I needed to find the boys a new school. Their Montessori school’s enrollment was declining and its debt climbing, and it became painfully clear that it was about to go under. I followed Mike’s directions in the Guide to Life on Earth, and arranged for an admissions interview at the school he had recommended. I hated that feeling of being in between stations, the uncertainty of one of those rare things that should be certain. You should know where your children go to school. I so badly needed things to work out.
Thankfully, the kids liked the look of the new school, and it was ready to welcome them with open arms. Our transition would be manageable aft
er all. I had solved a major problem in our collective lives, and I had solved it mostly on my own. I had a physical response to the resolution. I stood up a little straighter. My eyes felt clearer. I took the boys back to their current school to finish that day’s classes. It was sunny and warm that afternoon, and the world seemed to me to be bursting with green.
I don’t usually like driving, but after I dropped off the boys, I really lost myself on the road. I rolled down my windows and turned up the radio. There was no traffic. My hair blew back, and for the first time in what seemed like years, I felt a genuine smile surface. I don’t know how to explain that sensation, but my smile felt almost like a crack in my face, like muscles coming out of atrophy: a peel of thunder after a long drought, the first calm morning after a terrible storm.

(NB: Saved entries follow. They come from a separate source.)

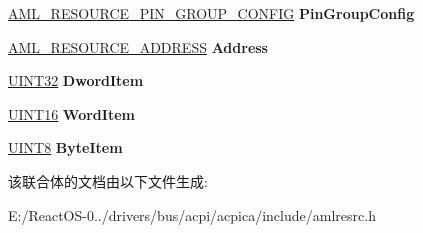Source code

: \begin{DoxyCompactItemize}
\item 
\mbox{\label{unionaml__resource_a9c953d50f32322e303b3bc9995c75761}} 
\hyperlink{structaml__resource__pin__group__config}{A\+M\+L\+\_\+\+R\+E\+S\+O\+U\+R\+C\+E\+\_\+\+P\+I\+N\+\_\+\+G\+R\+O\+U\+P\+\_\+\+C\+O\+N\+F\+IG} {\bfseries Pin\+Group\+Config}
\item 
\mbox{\label{unionaml__resource_ae71c7363d6365a2f72d81bea74c59b66}} 
\hyperlink{structaml__resource__address}{A\+M\+L\+\_\+\+R\+E\+S\+O\+U\+R\+C\+E\+\_\+\+A\+D\+D\+R\+E\+SS} {\bfseries Address}
\item 
\mbox{\label{unionaml__resource_a098fc021452f878c5d748c3669c7d64b}} 
\hyperlink{_processor_bind_8h_ae1e6edbbc26d6fbc71a90190d0266018}{U\+I\+N\+T32} {\bfseries Dword\+Item}
\item 
\mbox{\label{unionaml__resource_a0e0ef6bf862a1fb9d7fb56b707642c0a}} 
\hyperlink{_processor_bind_8h_a09f1a1fb2293e33483cc8d44aefb1eb1}{U\+I\+N\+T16} {\bfseries Word\+Item}
\item 
\mbox{\label{unionaml__resource_aff0446b61014cf919fe03003683bb308}} 
\hyperlink{_processor_bind_8h_ab27e9918b538ce9d8ca692479b375b6a}{U\+I\+N\+T8} {\bfseries Byte\+Item}
\end{DoxyCompactItemize}


该联合体的文档由以下文件生成\+:\begin{DoxyCompactItemize}
\item 
E\+:/\+React\+O\+S-\/0../drivers/bus/acpi/acpica/include/amlresrc.\+h\end{DoxyCompactItemize}
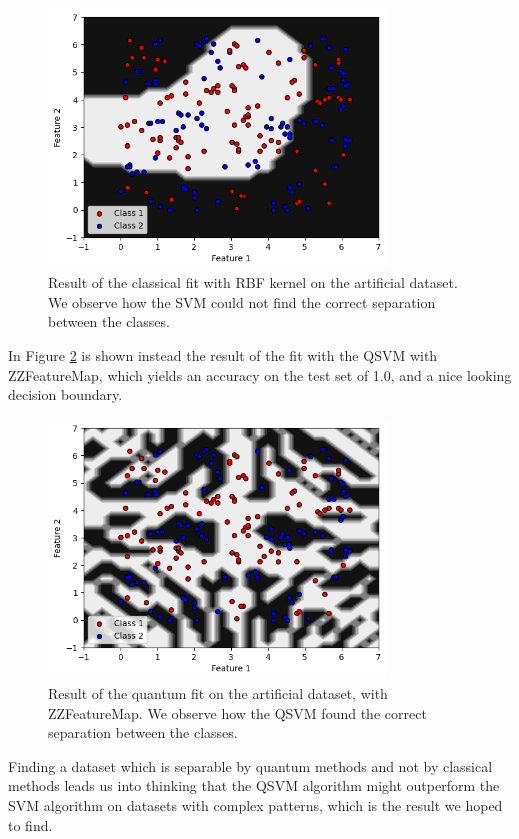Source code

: \documentclass[12pt]{article}
\begin{document}
\begin{figure}[h!]
    \centering
    \includegraphics[width=0.8\textwidth]{images/adhocrbf.png}
    \caption{Result of the classical fit with RBF kernel on the artificial dataset. We observe how the SVM could not find the correct separation between the classes. }
    \label{fig:adhocrbf}
\end{figure}
In Figure \ref{fig:adhoczz} is shown instead the result of the fit with the QSVM with ZZFeatureMap, which yields an accuracy on the test set of 1.0, and a nice looking decision boundary. 
\begin{figure}[h!]
    \centering
    \includegraphics[width=0.8\textwidth]{images/adhoczz.png}
    \caption{Result of the quantum fit on the artificial dataset, with ZZFeatureMap. We observe how the QSVM found the correct separation between the classes.}
    \label{fig:adhoczz}
\end{figure}

Finding a dataset which is separable by quantum methods and not by classical methods leads us into thinking that the QSVM algorithm might outperform the SVM algorithm on datasets with complex patterns, which is the result we hoped to find. 
\end{document}
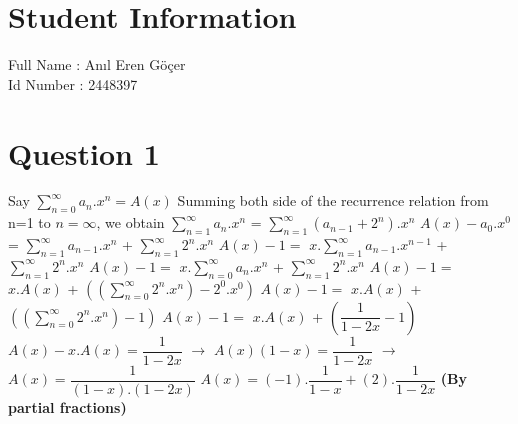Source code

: \documentclass[11pt]{article}
\begin{document}
\section*{Student Information } 
Full Name : Anıl Eren Göçer \\
Id Number : 2448397  \\


\section*{Question 1}
\noindent Say $\sum\limits^{\infty}_{n=0}{a_n.x^n} = A(x)$ \newline \newline
Summing both side of the recurrence relation from n=1 to $n=\infty$, we obtain \newline \newline
$\sum\limits^{\infty}_{n=1}{a_n.x^n}$ = $\sum\limits^{\infty}_{n=1}{(a_{n-1} + 2^n).x^n}$ \newline \newline
$A(x) - a_0.x^0$ = $\sum\limits^{\infty}_{n=1}{a_{n-1}.x^n}$ + $\sum\limits^{\infty}_{n=1}{2^n.x^n}$\newline \newline
$A(x) - 1 = $ $x.\sum\limits^{\infty}_{n=1}{a_{n-1}.x^{n-1}}$ + $\sum\limits^{\infty}_{n=1}{2^n.x^n}$ \newline \newline
$A(x) - 1 = $ $x.\sum\limits^{\infty}_{n=0}{a_n.x^n}$ + $\sum\limits^{\infty}_{n=1}{2^n.x^n}$\newline \newline
$A(x) - 1 = $ $x.A(x)$ + $((\sum\limits^{\infty}_{n=0}{2^n.x^n}) - 2^0.x^0)$ \newline \newline
$A(x) - 1 = $ $x.A(x)$ + $((\sum\limits^{\infty}_{n=0}{2^n.x^n}) - 1)$ \newline \newline
$A(x) - 1 = $ $x.A(x)$ + $(\dfrac{1}{1-2x} - 1)$ \newline \newline
$A(x) - x.A(x) = \dfrac{1}{1-2x}$ \space \space \space $\xrightarrow{}$ \space \space $A(x)(1-x) = \dfrac{1}{1-2x}$ \space \space \space $\xrightarrow{}$ \space \space $A(x) = \dfrac{1}{(1-x).(1-2x)}$ \newline \newline
$A(x) = (-1).\dfrac{1}{1-x} + (2).\dfrac{1}{1-2x}$ \space \space \space  \textbf{(By partial fractions)} \newline \newline
\end{document}

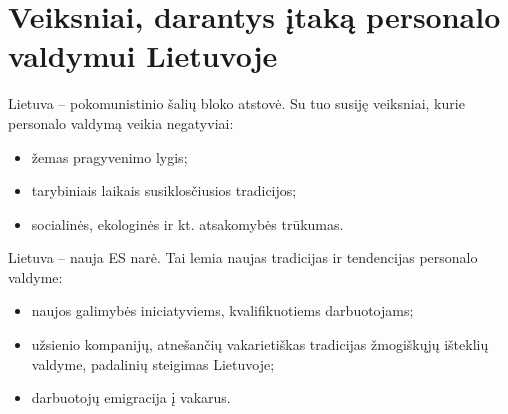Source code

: \section{Veiksniai, darantys įtaką personalo valdymui Lietuvoje}

Lietuva – pokomunistinio šalių bloko atstovė. Su tuo susiję veiksniai,
kurie personalo valdymą veikia negatyviai:
\begin{itemize}
  \item žemas pragyvenimo lygis;
  \item tarybiniais laikais susiklosčiusios tradicijos;
  \item socialinės, ekologinės ir kt. atsakomybės trūkumas.
\end{itemize}

Lietuva – nauja ES narė. Tai lemia naujas tradicijas ir tendencijas
personalo valdyme:
\begin{itemize}
  \item naujos galimybės iniciatyviems, kvalifikuotiems darbuotojams;
  \item užsienio kompanijų, atnešančių vakarietiškas tradicijas
    žmogiškųjų išteklių valdyme, padalinių steigimas Lietuvoje;
  \item darbuotojų emigracija į vakarus.
\end{itemize}

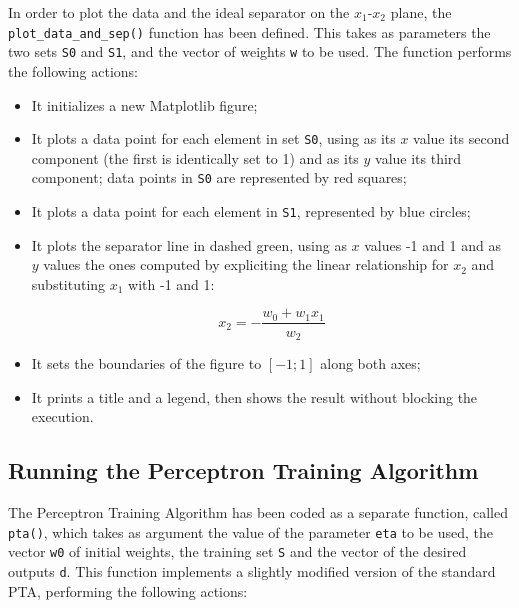 \documentclass[letterpaper,headings=standardclasses]{scrartcl}
\begin{document}
In order to plot the data and the ideal separator on the $x_1$-$x_2$ plane, the \texttt{plot\_data\_and\_sep()} function has been defined. This takes as parameters the two sets \texttt{S0} and \texttt{S1}, and the vector of weights \texttt{w} to be used. The function performs the following actions:

\begin{itemize}

\item It initializes a new Matplotlib figure;

\item It plots a data point for each element in set \texttt{S0}, using as its $x$ value its second component (the first is identically set to 1) and as its $y$ value its third component; data points in \texttt{S0} are represented by red squares;

\item It plots a data point for each element in \texttt{S1}, represented by blue circles;

\item It plots the separator line in dashed green, using as $x$ values -1 and 1 and as $y$ values the ones computed by expliciting the linear relationship for $x_2$ and substituting $x_1$ with -1 and 1:

$$ x_2 = -\frac{w_0 + w_1 x_1}{w_2} $$

\item It sets the boundaries of the figure to $[-1;1]$ along both axes;

\item It prints a title and a legend, then shows the result without blocking the execution.

\end{itemize}

\subsection{Running the Perceptron Training Algorithm}

The Perceptron Training Algorithm has been coded as a separate function, called \texttt{pta()}, which takes as argument the value of the parameter \texttt{eta} to be used, the vector \texttt{w0} of initial weights, the training set \texttt{S} and the vector of the desired outputs \texttt{d}. This function implements a slightly modified version of the standard PTA, performing the following actions:
\end{document}

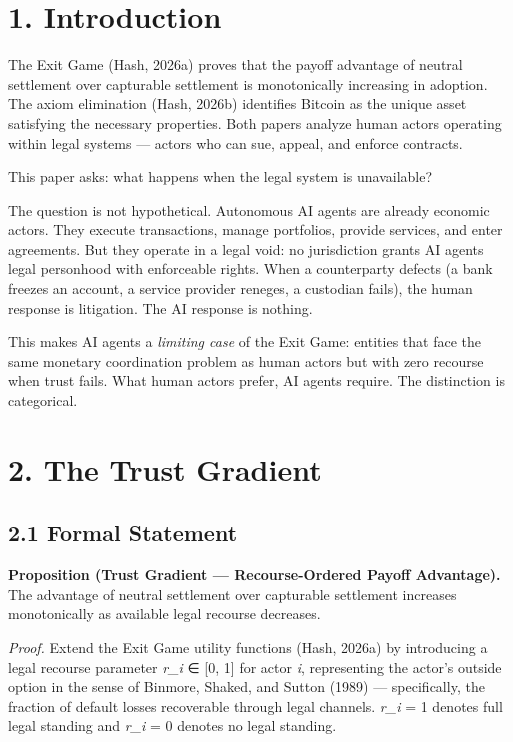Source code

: \documentclass[12pt]{article}
\theoremstyle{definition}
\theoremstyle{remark}
\begin{document}
\section{1. Introduction}\label{introduction}

The Exit Game (Hash, 2026a) proves that the payoff advantage of neutral
settlement over capturable settlement is monotonically increasing in
adoption. The axiom elimination (Hash, 2026b) identifies Bitcoin as the
unique asset satisfying the necessary properties. Both papers analyze
human actors operating within legal systems --- actors who can sue,
appeal, and enforce contracts.

This paper asks: what happens when the legal system is unavailable?

The question is not hypothetical. Autonomous AI agents are already
economic actors. They execute transactions, manage portfolios, provide
services, and enter agreements. But they operate in a legal void: no
jurisdiction grants AI agents legal personhood with enforceable rights.
When a counterparty defects (a bank freezes an account, a service
provider reneges, a custodian fails), the human response is litigation.
The AI response is nothing.

This makes AI agents a \emph{limiting case} of the Exit Game: entities
that face the same monetary coordination problem as human actors but
with zero recourse when trust fails. What human actors prefer, AI agents
require. The distinction is categorical.


\section{2. The Trust Gradient}\label{the-trust-gradient}

\subsection{2.1 Formal Statement}\label{formal-statement}

\textbf{Proposition (Trust Gradient --- Recourse-Ordered Payoff
Advantage).} The advantage of neutral settlement over capturable
settlement increases monotonically as available legal recourse
decreases.

\emph{Proof.} Extend the Exit Game utility functions (Hash, 2026a) by
introducing a legal recourse parameter \emph{r\_i} ∈ {[}0, 1{]} for
actor \emph{i}, representing the actor's outside option in the sense of
Binmore, Shaked, and Sutton (1989) --- specifically, the fraction of
default losses recoverable through legal channels. \emph{r\_i} = 1
denotes full legal standing and \emph{r\_i} = 0 denotes no legal
standing.
\end{document}
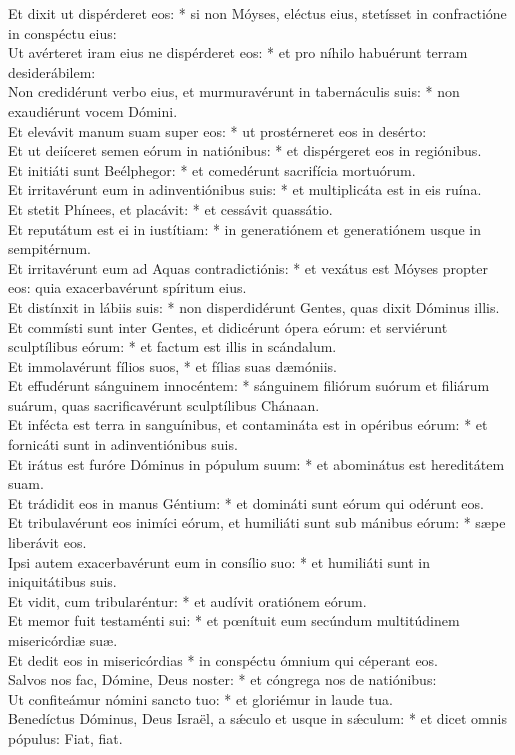 {	Et dixit ut dispérderet eos: * si non Móyses, eléctus eius, stetísset in confractióne in conspéctu eius: \\
	Ut avérteret iram eius ne dispérderet eos: * et pro níhilo habuérunt terram desiderábilem: \\
	Non credidérunt verbo eius, et murmuravérunt in tabernáculis suis: * non exaudiérunt vocem Dómini. \\
	Et elevávit manum suam super eos: * ut prostérneret eos in desérto: \\
	Et ut deiíceret semen eórum in natiónibus: * et dispérgeret eos in regiónibus. \\
	Et initiáti sunt Beélphegor: * et comedérunt sacrifícia mortuórum. \\
	Et irritavérunt eum in adinventiónibus suis: * et multiplicáta est in eis ruína. \\
	Et stetit Phínees, et placávit: * et cessávit quassátio. \\
	Et reputátum est ei in iustítiam: * in generatiónem et generatiónem usque in sempitérnum. \\
	Et irritavérunt eum ad Aquas contradictiónis: * et vexátus est Móyses propter eos: quia exacerbavérunt spíritum eius. \\
	Et distínxit in lábiis suis: * non disperdidérunt Gentes, quas dixit Dóminus illis. \\
	Et commísti sunt inter Gentes, et didicérunt ópera eórum: et serviérunt sculptílibus eórum: * et factum est illis in scándalum. \\
	Et immolavérunt fílios suos, * et fílias suas dæmóniis. \\
	Et effudérunt sánguinem innocéntem: * sánguinem filiórum suórum et filiárum suárum, quas sacrificavérunt sculptílibus Chánaan. \\
	Et infécta est terra in sanguínibus, et contamináta est in opéribus eórum: * et fornicáti sunt in adinventiónibus suis. \\
	Et irátus est furóre Dóminus in pópulum suum: * et abominátus est hereditátem suam. \\
	Et trádidit eos in manus Géntium: * et domináti sunt eórum qui odérunt eos. \\
	Et tribulavérunt eos inimíci eórum, et humiliáti sunt sub mánibus eórum: * sæpe liberávit eos. \\
	Ipsi autem exacerbavérunt eum in consílio suo: * et humiliáti sunt in iniquitátibus suis. \\
	Et vidit, cum tribularéntur: * et audívit oratiónem eórum. \\
	Et memor fuit testaménti sui: * et pœnítuit eum secúndum multitúdinem misericórdiæ suæ. \\
	Et dedit eos in misericórdias * in conspéctu ómnium qui céperant eos. \\
	Salvos nos fac, Dómine, Deus noster: * et cóngrega nos de natiónibus: \\
	Ut confiteámur nómini sancto tuo: * et gloriémur in laude tua. \\
	Benedíctus Dóminus, Deus Israël, a sǽculo et usque in sǽculum: * et dicet omnis pópulus: Fiat, fiat.
}

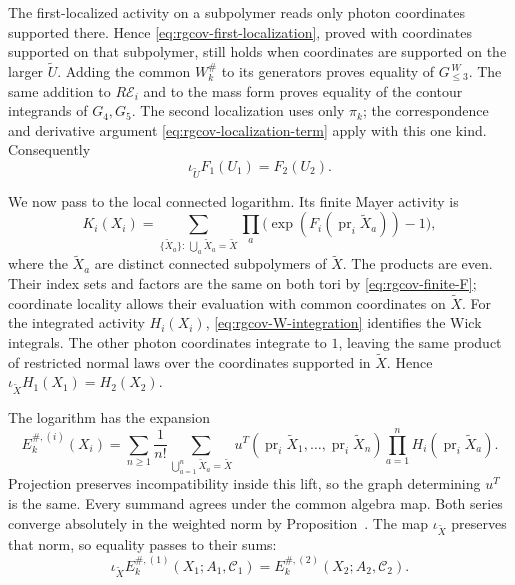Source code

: The first-localized activity on a subpolymer reads
only photon coordinates supported there. Hence
\eqref{eq:rgcov-first-localization}, proved with coordinates
supported on that subpolymer, still holds when coordinates
are supported on the larger $\widetilde U$.
Adding the common $W_k^\#$ to its generators proves
equality of $G_{\le3}^{\,W}$.
The same addition to $R\mathscr E_i$ and to the mass
form proves equality of the contour integrands of
$G_4,G_5$. The second localization uses only $\pi_k$;
the correspondence and derivative argument
\eqref{eq:rgcov-localization-term} apply with this
one kind. Consequently
\begin{equation}\label{eq:rgcov-finite-F}
                       \iota_{\widetilde U}F_1(U_1)=F_2(U_2).
\end{equation}

We now pass to the local connected logarithm.
Its finite Mayer activity is
\[
 K_i(X_i)=\sum_{\{\widetilde X_a\}:\,\bigcup_a\widetilde X_a=\widetilde X}
                \prod_a\big(\exp(F_i(\operatorname{pr}_i
                                                    \widetilde X_a))-1\big),
\]
where the $\widetilde X_a$ are distinct connected
subpolymers of $\widetilde X$.
The products are even. Their index sets and factors
are the same on both tori by
\eqref{eq:rgcov-finite-F}; coordinate locality allows
their evaluation with common coordinates on
$\widetilde X$.
For the integrated activity $H_i(X_i)$,
\eqref{eq:rgcov-W-integration} identifies the Wick
integrals. The other photon coordinates integrate
to $1$, leaving the same product of restricted normal
laws over the coordinates supported in
$\widetilde X$. Hence $\iota_{\widetilde X}H_1(X_1)=H_2(X_2)$.

The logarithm has the expansion
\[
 E_k^{\#,(i)}(X_i)=
   \sum_{n\ge1}\frac1{n!}
    \sum_{\bigcup_{a=1}^n\widetilde X_a=\widetilde X}
       u^T(\operatorname{pr}_i\widetilde X_1,\ldots,
                    \operatorname{pr}_i\widetilde X_n)
                      \prod_{a=1}^n H_i(\operatorname{pr}_i\widetilde X_a).
\]
Projection preserves incompatibility inside this lift,
so the graph determining $u^T$ is the same.
Every summand agrees under the common algebra map.
Both series converge absolutely in the weighted norm
by Proposition~.
The map $\iota_{\widetilde X}$ preserves that norm,
so equality passes to their sums:
\begin{equation}\label{eq:rgcov-logarithm-agreement}
       \iota_{\widetilde X}E_k^{\#,(1)}(X_1;A_1,\mathscr C_1)
                      =E_k^{\#,(2)}(X_2;A_2,\mathscr C_2).
\end{equation}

I put my foot down. There is a road heading into Concord that widens before crossing over the river. I imagined it was a runway, and I was preparing for launch. I lifted out of my seat.
That’s when I saw the flashing lights of a police car.
I looked down at my speedometer. I was going 70.
In a 35 mph zone.
I pulled over. I turned off my engine and looked at myself in my rearview mirror. Every drop of good feeling drained from my body. My smile disappeared. My atrophy returned.